Festo has released a video showing the workings of their BionicCobot, a pneumatic robot arm developed for lending a helping hand to humans at a workstation. Since it works intimately with humans, it has to be safe, producing no harmful movements, and reacting when encountering an obstacle such as an arm containing delicate human bone. This it does using pneumatics and rotary vanes.

Rotary vane in action
Rotary vane in action

The arm has seven degrees of freedom, three in the shoulder, one in the elbow, another in the lower arm, and two in the wrist. But you won’t find any electric motor or gears. Instead each contains a rotary vane. Compressed air pushes on both sides of the vane. If the air pressure is the same on both sides of the vane then it doesn’t rotate. But with more pressure on one side than the other, the vane rotates. This is much like in a human arm, where two muscles work together to bend the arm, one muscle contracts while the other relaxes. Together they’re referred to as an antagonistic pair. In addition, each joint has a circuit board with two pressure sensors for monitoring the joint.
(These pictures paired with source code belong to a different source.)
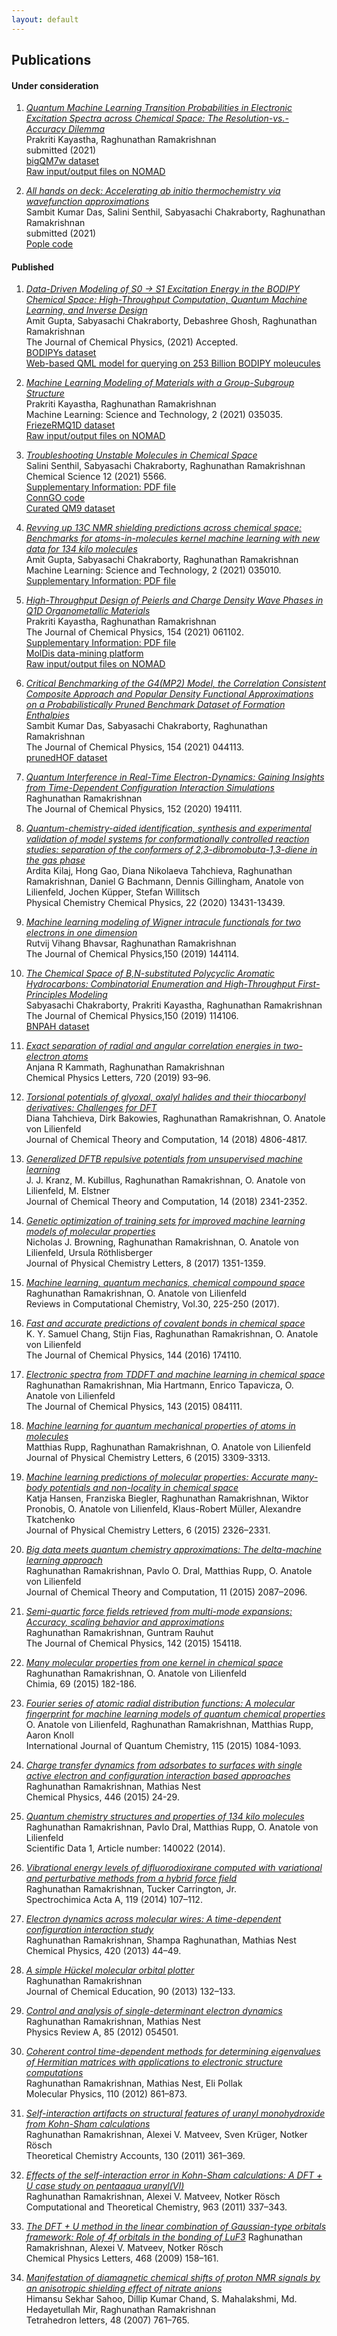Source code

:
 ```yaml
---
layout: default
---
```


## Publications      

#### Under consideration

1. [_Quantum Machine Learning Transition Probabilities in Electronic Excitation Spectra across Chemical Space: The Resolution-vs.-Accuracy Dilemma_](https://arxiv.org/abs/2110.11798)    
Prakriti Kayastha, Raghunathan Ramakrishnan     
submitted (2021)        
[bigQM7w dataset](https://moldis-group.github.io/bigQM7w)           
[Raw input/output files on NOMAD](https://dx.doi.org/10.17172/NOMAD/2021.09.30-1)
             
1. [ _All hands on deck: Accelerating ab initio thermochemistry via wavefunction approximations_](https://doi.org/10.26434/chemrxiv.14524890.v1)       
Sambit Kumar Das, Salini Senthil, Sabyasachi Chakraborty, Raghunathan Ramakrishnan       
submitted (2021)        
[Pople code](https://moldis-group.github.io/pople/)     

#### Published    

1. [_Data-Driven Modeling of S0 -> S1 Excitation Energy in the BODIPY Chemical Space: High-Throughput Computation, Quantum Machine Learning, and Inverse Design_](https://arxiv.org/abs/2110.05414)    
Amit Gupta, Sabyasachi Chakraborty, Debashree Ghosh, Raghunathan Ramakrishnan          
The Journal of Chemical Physics, (2021) Accepted.    
[BODIPYs dataset](https://moldis-group.github.io/BODIPYs/)            
[Web-based QML model for querying on 253 Billion BODIPY moleucules](https://moldis.tifrh.res.in/db/bodipy) 
    
1. [_Machine Learning Modeling of Materials with a Group-Subgroup Structure_](https://doi.org/10.1088/2632-2153/abffe9)       
Prakriti Kayastha, Raghunathan Ramakrishnan           
Machine Learning: Science and Technology, 2 (2021) 035035.                 
[FriezeRMQ1D dataset](https://moldis-group.github.io/friezermq1d/)         
[Raw input/output files on NOMAD](https://dx.doi.org/10.17172/NOMAD/2021.02.13-1)             

1. [_Troubleshooting Unstable Molecules in Chemical Space_](https://doi.org/10.1039/D0SC05591C)            
Salini Senthil, Sabyasachi Chakraborty, Raghunathan Ramakrishnan                   
Chemical Science 12 (2021) 5566.                   
[Supplementary Information: PDF file](http://www.rsc.org/suppdata/d0/sc/d0sc05591c/d0sc05591c1.pdf)               
[ConnGO code](https://github.com/salinisenthil/ConnGO)                 
[Curated QM9 dataset](https://moldis-group.github.io/curatedQM9/)                   

1. [_Revving up 13C NMR shielding predictions across chemical space: Benchmarks for atoms-in-molecules kernel machine learning with new data for 134 kilo molecules_](https://doi.org/10.1088/2632-2153/abe347)           
Amit Gupta, Sabyasachi Chakraborty, Raghunathan Ramakrishnan                
Machine Learning: Science and Technology, 2 (2021) 035010.    
[Supplementary Information: PDF file](https://moldis-group.github.io/qm9nmr)

1. [_High-Throughput Design of Peierls and Charge Density Wave Phases in Q1D Organometallic Materials_](https://doi.org/10.1063/5.0041717)            
Prakriti Kayastha, Raghunathan Ramakrishnan                 
The Journal of Chemical Physics, 154 (2021) 061102.             
[Supplementary Information: PDF file](https://aip.scitation.org/doi/suppl/10.1063/5.0041717/suppl_file/suppinfo.pdf)                           
[MolDis data-mining platform](https://moldis.tifrh.res.in/data/rmq1d)                 
[Raw input/output files on NOMAD](https://dx.doi.org/10.17172/NOMAD/2021.02.03-1)

1. [_Critical Benchmarking of the G4(MP2) Model, the Correlation Consistent Composite Approach and Popular Density Functional Approximations on a Probabilistically Pruned Benchmark Dataset of Formation Enthalpies_](https://doi.org/10.1063/5.0032713)                  
Sambit Kumar Das, Sabyasachi Chakraborty, Raghunathan Ramakrishnan                    
The Journal of Chemical Physics, 154 (2021) 044113.                      
[prunedHOF dataset](https://moldis-group.github.io/prunedhof/)         

1. [_Quantum Interference in Real-Time Electron-Dynamics: Gaining Insights from Time-Dependent Configuration Interaction Simulations_](https://doi.org/10.1063/5.0009196)              
Raghunathan Ramakrishnan                   
The Journal of Chemical Physics, 152 (2020) 194111.               

1. [_Quantum-chemistry-aided identification, synthesis and experimental validation of model systems for conformationally controlled reaction studies: separation of the conformers of 2,3-dibromobuta-1,3-diene in the gas phase_](https://doi.org/10.1039/D0CP01396J)             
Ardita Kilaj, Hong Gao, Diana Nikolaeva Tahchieva, Raghunathan Ramakrishnan, Daniel G Bachmann, Dennis Gillingham, Anatole von Lilienfeld, Jochen Küpper, Stefan Willitsch                    
Physical Chemistry Chemical Physics, 22 (2020) 13431-13439.                   

1. [_Machine learning modeling of Wigner intracule functionals for two electrons in one dimension_](https://doi.org/10.1063/1.5089597)                  
Rutvij Vihang Bhavsar, Raghunathan Ramakrishnan            
The Journal of Chemical Physics,150 (2019) 144114.              

1. [_The Chemical Space of B,N-substituted Polycyclic Aromatic Hydrocarbons: Combinatorial Enumeration and High-Throughput First-Principles Modeling_](https://doi.org/10.1063/1.5088083)                         
Sabyasachi Chakraborty, Prakriti Kayastha, Raghunathan Ramakrishnan                  
The Journal of Chemical Physics,150 (2019) 114106.           
[BNPAH dataset](https://drive.google.com/open?id=1rGzoE5f7sLy1NUPsIhao3b1tgPDB_RDC)            

1. [_Exact separation of radial and angular correlation energies in two-electron atoms_](https://doi.org/10.1016/j.cplett.2019.02.004)                
Anjana R Kammath, Raghunathan Ramakrishnan                  
Chemical Physics Letters, 720 (2019) 93–96.                

1. [_Torsional potentials of glyoxal, oxalyl halides and their thiocarbonyl derivatives: Challenges for DFT_](https://doi.org/10.1021/acs.jctc.8b00174)     
Diana Tahchieva, Dirk Bakowies, Raghunathan Ramakrishnan, O. Anatole von Lilienfeld      
Journal of Chemical Theory and Computation, 14 (2018) 4806-4817.                  

1. [_Generalized DFTB repulsive potentials from unsupervised machine learning_](https://doi.org/10.1021/acs.jctc.7b00933)                 
J. J. Kranz, M. Kubillus, Raghunathan Ramakrishnan, O. Anatole von Lilienfeld, M. Elstner           
Journal of Chemical Theory and Computation, 14 (2018) 2341-2352.           

1. [_Genetic optimization of training sets for improved machine learning models of molecular properties_](https://doi.org/10.1021/acs.jpclett.7b00038)      
Nicholas J. Browning, Raghunathan Ramakrishnan, O. Anatole von Lilienfeld, Ursula Röthlisberger         
Journal of Physical Chemistry Letters, 8 (2017) 1351-1359.    

1. [_Machine learning, quantum mechanics, chemical compound space_](https://doi.org/10.1002/9781119356059.ch5)      
Raghunathan Ramakrishnan, O. Anatole von Lilienfeld         
Reviews in Computational Chemistry, Vol.30,  225-250 (2017).
    
1. [_Fast and accurate predictions of covalent bonds in chemical space_](https://doi.org/10.1063/1.4947217)              
K. Y. Samuel Chang, Stijn Fias, Raghunathan Ramakrishnan, O. Anatole von Lilienfeld            
The Journal of Chemical Physics, 144 (2016) 174110.               
    
1.  [_Electronic spectra from TDDFT and machine learning in chemical space_](https://doi.org/10.1063/1.4928757)            
Raghunathan Ramakrishnan, Mia Hartmann, Enrico Tapavicza, O. Anatole von Lilienfeld        
The Journal of Chemical Physics, 143 (2015) 084111.             
    
1.  [_Machine learning for quantum mechanical properties of atoms in molecules_](http://pubs.acs.org/doi/abs/10.1021/acs.jpclett.5b01456)            
Matthias Rupp, Raghunathan Ramakrishnan, O. Anatole von Lilienfeld       
Journal of Physical Chemistry Letters, 6 (2015) 3309-3313.
    
1.  [_Machine learning predictions of molecular properties: Accurate many-body potentials and non-locality in chemical space_](http://pubs.acs.org/doi/abs/10.1021/acs.jpclett.5b00831)         
Katja Hansen, Franziska Biegler, Raghunathan Ramakrishnan, Wiktor Pronobis, O. Anatole von Lilienfeld, Klaus-Robert Müller, Alexandre Tkatchenko     
Journal of Physical Chemistry Letters, 6 (2015) 2326–2331. 
    
1.  [_Big data meets quantum chemistry approximations: The delta-machine learning approach_](http://pubs.acs.org/doi/abs/10.1021/acs.jctc.5b00099)            
Raghunathan Ramakrishnan, Pavlo O. Dral, Matthias Rupp, O. Anatole von Lilienfeld     
Journal of Chemical Theory and Computation, 11 (2015) 2087–2096.
    
1.  [_Semi-quartic force fields retrieved from multi-mode expansions: Accuracy, scaling behavior and approximations_](http://scitation.aip.org/content/aip/journal/jcp/142/15/10.1063/1.4918587)        
    Raghunathan Ramakrishnan, Guntram Rauhut     
    The Journal of Chemical Physics, 142 (2015) 154118.
    
1.  [_Many molecular properties from one kernel in chemical space_](http://www.ingentaconnect.com/content/scs/chimia/2015/00000069/00000004/art00005)       
Raghunathan Ramakrishnan, O. Anatole von Lilienfeld      
Chimia, 69 (2015) 182-186.
    
1.  [_Fourier series of atomic radial distribution functions: A molecular fingerprint for machine learning models of quantum chemical properties_](http://onlinelibrary.wiley.com/doi/10.1002/qua.24912/full)            
O. Anatole von Lilienfeld, Raghunathan Ramakrishnan, Matthias Rupp, Aaron Knoll     
International Journal of Quantum Chemistry, 115 (2015) 1084-1093.
    
1.  [_Charge transfer dynamics from adsorbates to surfaces with single active electron and configuration interaction based approaches_](http://www.sciencedirect.com/science/article/pii/S0301010414003036)           
Raghunathan Ramakrishnan, Mathias Nest     
Chemical Physics, 446 (2015) 24-29.
    
1.  [_Quantum chemistry structures and properties of 134 kilo molecules_](http://www.nature.com/articles/sdata201422)           
Raghunathan Ramakrishnan, Pavlo Dral, Matthias Rupp, O. Anatole von Lilienfeld           
Scientific Data 1, Article number: 140022 (2014).
    
1.  [_Vibrational energy levels of difluorodioxirane computed with variational and perturbative methods from a hybrid force field_](http://dx.doi.org/10.1016/j.saa.2012.11.104)            
Raghunathan Ramakrishnan, Tucker Carrington, Jr.    
Spectrochimica Acta A, 119 (2014) 107–112.
    
1.  [_Electron dynamics across molecular wires: A time-dependent configuration interaction study_](http://dx.doi.org/10.1016/j.chemphys.2013.05.001)        
Raghunathan Ramakrishnan, Shampa Raghunathan, Mathias Nest      
Chemical Physics, 420 (2013) 44–49.
    
1.  [_A simple Hückel molecular orbital plotter_](http://dx.doi.org/10.1021/ed300085g)      
Raghunathan Ramakrishnan       
Journal of Chemical Education, 90 (2013) 132–133.       

1.  [_Control and analysis of single-determinant electron dynamics_](http://dx.doi.org/10.1103/PhysRevA.85.054501)      
Raghunathan Ramakrishnan, Mathias Nest      
Physics Review A, 85 (2012) 054501.

1.  [_Coherent control time-dependent methods for determining eigenvalues of Hermitian matrices with applications to electronic structure computations_](http://dx.doi.org/10.1080/00268976.2012.668967)     
    Raghunathan Ramakrishnan, Mathias Nest, Eli Pollak      
    Molecular Physics, 110 (2012) 861–873.     
    
1.  [_Self-interaction artifacts on structural features of uranyl monohydroxide from Kohn-Sham calculations_](http://dx.doi.org/10.1007/s00214-011-0999-4)      
    Raghunathan Ramakrishnan, Alexei V. Matveev, Sven Krüger, Notker Rösch      
    Theoretical Chemistry Accounts, 130 (2011) 361–369.      
    
1.  [_Effects of the self-interaction error in Kohn-Sham calculations: A DFT + U case study on pentaaqua uranyl(VI)_](http://dx.doi.org/10.1016/j.comptc.2010.10.043)     
    Raghunathan Ramakrishnan, Alexei V. Matveev, Notker Rösch     
    Computational and Theoretical Chemistry, 963 (2011) 337–343.
    
1.  [_The DFT + U method in the linear combination of Gaussian-type orbitals framework: Role of 4f orbitals in the bonding of LuF3_](http://dx.doi.org/10.1016/j.cplett.2008.12.021)
    Raghunathan Ramakrishnan, Alexei V. Matveev, Notker Rösch      
    Chemical Physics Letters, 468 (2009) 158–161.
    
1.  [_Manifestation of diamagnetic chemical shifts of proton NMR signals by an anisotropic shielding effect of nitrate anions_](http://www.sciencedirect.com/science/article/pii/S0040403906024154)   
    Himansu Sekhar Sahoo, Dillip Kumar Chand, S. Mahalakshmi, Md. Hedayetullah Mir, Raghunathan Ramakrishnan      
    Tetrahedron letters, 48 (2007) 761–765.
Using pneumatics, if an obstacle is encountered, the pressure can be released, making it instantly safe. And air being compressible, the joint can behave like a spring, further adding to the safeness. By controlling the pressure, the spring can be made more or less tense.

You can see it in action in the video below the break, along with more details such as how they use ROS, the popular, open system Robot Operating System which we’ve seen here a lot before, along with their Festo valve bank, one of which our own [James Hobson] used for his slick elysium exoskeleton. The video also covers how they handled running the hoses, the kinematics and the UI software.